Yesterday was critique meeting day, with N, who also attended the workshop where we had to find common threads in our favorite viewing matter. Naturally, we had to compare lists. They were different, no choices in common, though we were more or less familiar with each other’s choices, or could fill in the blanks enough to get the gist of what appealed to the individual.
What we both agreed on, though, was that we would have liked to have made longer lists. The more examples, the easier it is to spot a pattern, but five was a good number when discussing in small groups. We also discussed the criteria for giving something favorite status. Does it have to be something watched multiple times, or can we count the moment when, during a first viewing, that we know a moment on the screen (or page) has crossed the border from something we watch or read, to something that is a part of us. Sometimes, a moment is all it takes.
Two characters who wouldn’t appear to be potential romantic partners at first lock eyes in the right circumstances, maybe brush hands in the briefest of touches, and that’s it. Boom. Never saw it coming, but, now, we will go down with this ship. A car drives around a bend in the road, we see the first view of the stately manor house, and now a part of our heart will always live there, no matter what else happens, in the story, or in life. Scenes stick in our mind. Sometimes, they hang out there for a long time, waiting for other pieces of the puzzle, to join them and become something new.

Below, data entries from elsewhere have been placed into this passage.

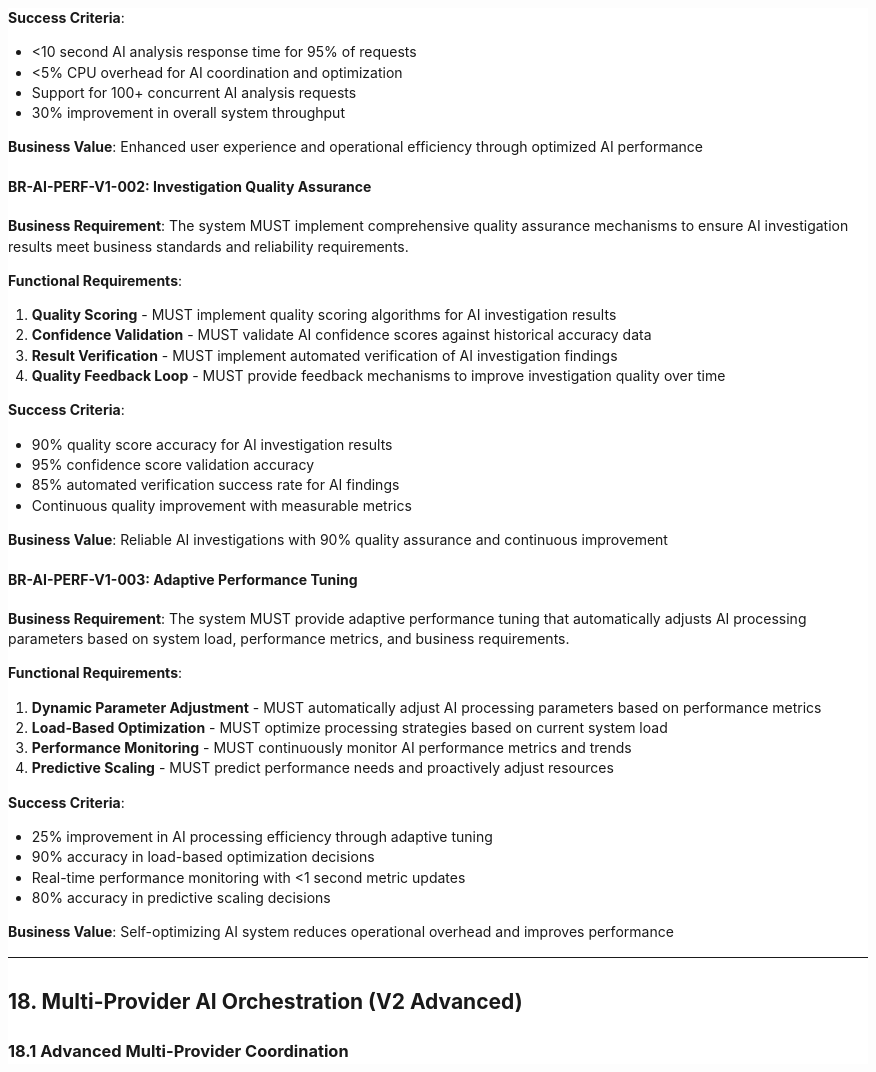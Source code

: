 **Success Criteria**:
- <10 second AI analysis response time for 95% of requests
- <5% CPU overhead for AI coordination and optimization
- Support for 100+ concurrent AI analysis requests
- 30% improvement in overall system throughput

**Business Value**: Enhanced user experience and operational efficiency through optimized AI performance

#### **BR-AI-PERF-V1-002: Investigation Quality Assurance**
**Business Requirement**: The system MUST implement comprehensive quality assurance mechanisms to ensure AI investigation results meet business standards and reliability requirements.

**Functional Requirements**:
1. **Quality Scoring** - MUST implement quality scoring algorithms for AI investigation results
2. **Confidence Validation** - MUST validate AI confidence scores against historical accuracy data
3. **Result Verification** - MUST implement automated verification of AI investigation findings
4. **Quality Feedback Loop** - MUST provide feedback mechanisms to improve investigation quality over time

**Success Criteria**:
- 90% quality score accuracy for AI investigation results
- 95% confidence score validation accuracy
- 85% automated verification success rate for AI findings
- Continuous quality improvement with measurable metrics

**Business Value**: Reliable AI investigations with 90% quality assurance and continuous improvement

#### **BR-AI-PERF-V1-003: Adaptive Performance Tuning**
**Business Requirement**: The system MUST provide adaptive performance tuning that automatically adjusts AI processing parameters based on system load, performance metrics, and business requirements.

**Functional Requirements**:
1. **Dynamic Parameter Adjustment** - MUST automatically adjust AI processing parameters based on performance metrics
2. **Load-Based Optimization** - MUST optimize processing strategies based on current system load
3. **Performance Monitoring** - MUST continuously monitor AI performance metrics and trends
4. **Predictive Scaling** - MUST predict performance needs and proactively adjust resources

**Success Criteria**:
- 25% improvement in AI processing efficiency through adaptive tuning
- 90% accuracy in load-based optimization decisions
- Real-time performance monitoring with <1 second metric updates
- 80% accuracy in predictive scaling decisions

**Business Value**: Self-optimizing AI system reduces operational overhead and improves performance

---

## 18. Multi-Provider AI Orchestration (V2 Advanced)

### 18.1 Advanced Multi-Provider Coordination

Both N and I discussed keeping longer lists of these films and TV that catch our interest on that level, and how I expand the concept in my Play In Your Own Sandbox, Keep All the Toys workshop, to include not only visual media, but books, music, and other miscellaneous media – computer games, graphic novels, etc. On the surface, they may not seem like they have much in common, but get them all in one place, and start looking for the common threads, and, surprise, there they are. Later that same day, I chatted with another friend, H, who mentioned a new option in a favorite game. It now has an arctic survival factor. Sold. I don’t need to hear any more than that. The first novel-length fanfic I ever wrote was set on an arctic world, for the mere reason that I love snow. If I have to create an alien world, there is going to be snow on it. Everywhere on it.

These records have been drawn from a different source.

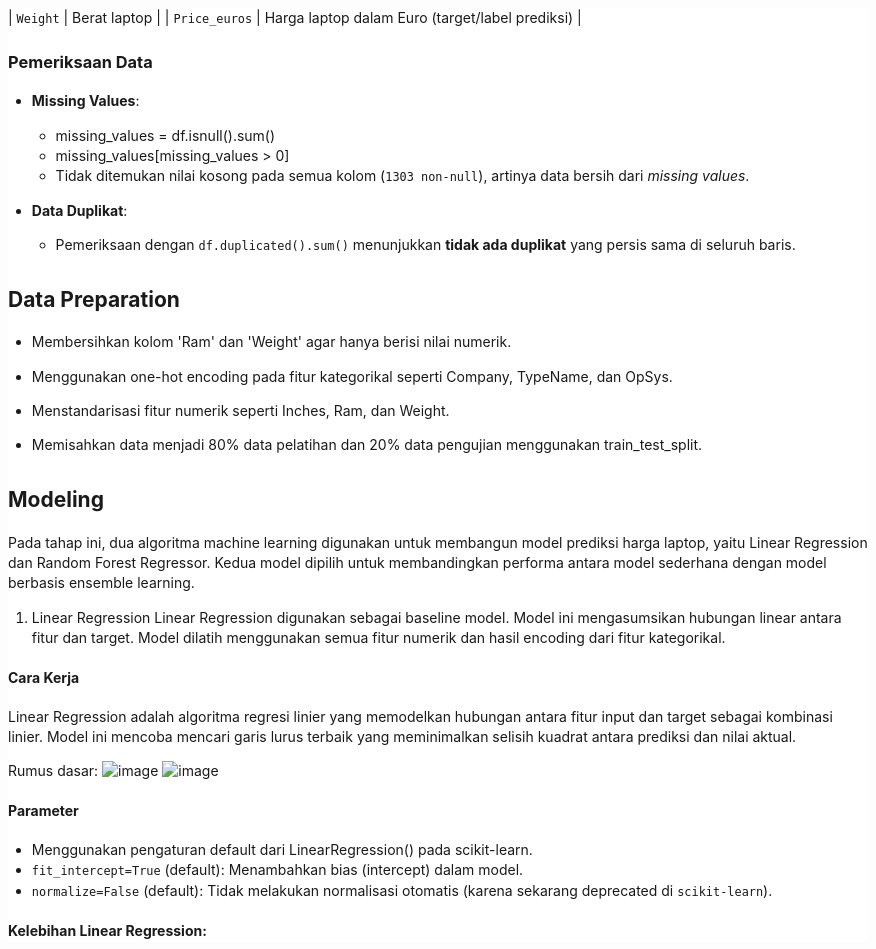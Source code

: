 | `Weight`          | Berat laptop |
| `Price_euros`     | Harga laptop dalam Euro (target/label prediksi) |

### Pemeriksaan Data

- **Missing Values**:
  - missing_values = df.isnull().sum()
  - missing_values[missing_values > 0]
  - Tidak ditemukan nilai kosong pada semua kolom (`1303 non-null`), artinya data bersih dari *missing values*.

- **Data Duplikat**:
  - Pemeriksaan dengan `df.duplicated().sum()` menunjukkan **tidak ada duplikat** yang persis sama di seluruh baris.

## Data Preparation
- Membersihkan kolom 'Ram' dan 'Weight' agar hanya berisi nilai numerik.

- Menggunakan one-hot encoding pada fitur kategorikal seperti Company, TypeName, dan OpSys.

- Menstandarisasi fitur numerik seperti Inches, Ram, dan Weight.

- Memisahkan data menjadi 80% data pelatihan dan 20% data pengujian menggunakan train_test_split.

## Modeling
Pada tahap ini, dua algoritma machine learning digunakan untuk membangun model prediksi harga laptop, yaitu Linear Regression dan Random Forest Regressor. Kedua model dipilih untuk membandingkan performa antara model sederhana dengan model berbasis ensemble learning.

1. Linear Regression
Linear Regression digunakan sebagai baseline model. Model ini mengasumsikan hubungan linear antara fitur dan target.
Model dilatih menggunakan semua fitur numerik dan hasil encoding dari fitur kategorikal.

#### Cara Kerja
Linear Regression adalah algoritma regresi linier yang memodelkan hubungan antara fitur input dan target sebagai kombinasi linier. Model ini mencoba mencari garis lurus terbaik yang meminimalkan selisih kuadrat antara prediksi dan nilai aktual.

Rumus dasar:
![image](https://github.com/user-attachments/assets/28dd6d74-c126-4e7c-a063-bba509138745)
![image](https://github.com/user-attachments/assets/f477baec-96d5-43ed-b319-7fcbc37dfb03)


#### Parameter
- Menggunakan pengaturan default dari LinearRegression() pada scikit-learn.
- `fit_intercept=True` (default): Menambahkan bias (intercept) dalam model.
- `normalize=False` (default): Tidak melakukan normalisasi otomatis (karena sekarang deprecated di `scikit-learn`).

#### Kelebihan Linear Regression:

I love the idea of core story, not that it’s a formula, or one author doing the same thing time and again, but that readers know what they’re getting from a particular author. Hopefully, it’s the stuff that the author loves, and, ideally, at the spin-around-in-a-field-of-daisies level. Readers can tell. Trust me on that. For me, that basically breaks down to include (but not limited to) the following:
- full immersion historical atmosphere – this is far past long dresses on the female characters. I’m talking the era as almost a character in itself, where characters think and act like people of their time. I want to be steeped in the period, feel it in my blood, and, for the space of the story, live in that world instead of our own. I have my favorite eras, but as long as we get full immersion, I can go pretty much anywhere/when.
- star-crossed lovers who make it work – this is my catnip. If I could only write one kind of story for the rest of my life, this would be it. Give me two lovers who belong together, but have the entire world against them (or so it seems) only to find out that the world is no match for true love. I am perfectly fine if this takes years, or, in the case of sagas, decades. Hard-earned happily ever afters are my favorites.
- house as character – do not get me started on this one. Usually a stately English home, but there are a few on the other side of the Atlantic as well. Double points if this is in a generational saga, and we get to see the house change with the different generations of occupants. Triple points if house falls out of family’s possession, and then back in after some time away. If I ever (who are we kidding, when) I get to write a family saga, there is going to be at least one of these in there.
- survivor characters – I like my people to go through some stuff. Their emotional baggage, more times than not, comes in coordinated ensembles and may, in fact, need a luggage cart, or small pack animal, to carry it through the whole book. Hauling around all that baggage does develop some emotional muscles.
This isn’t a comprehensive list, though that may be something to consider as I study the idea of core story. Always good to know what tools are in one’s toolbox. What’s in yours?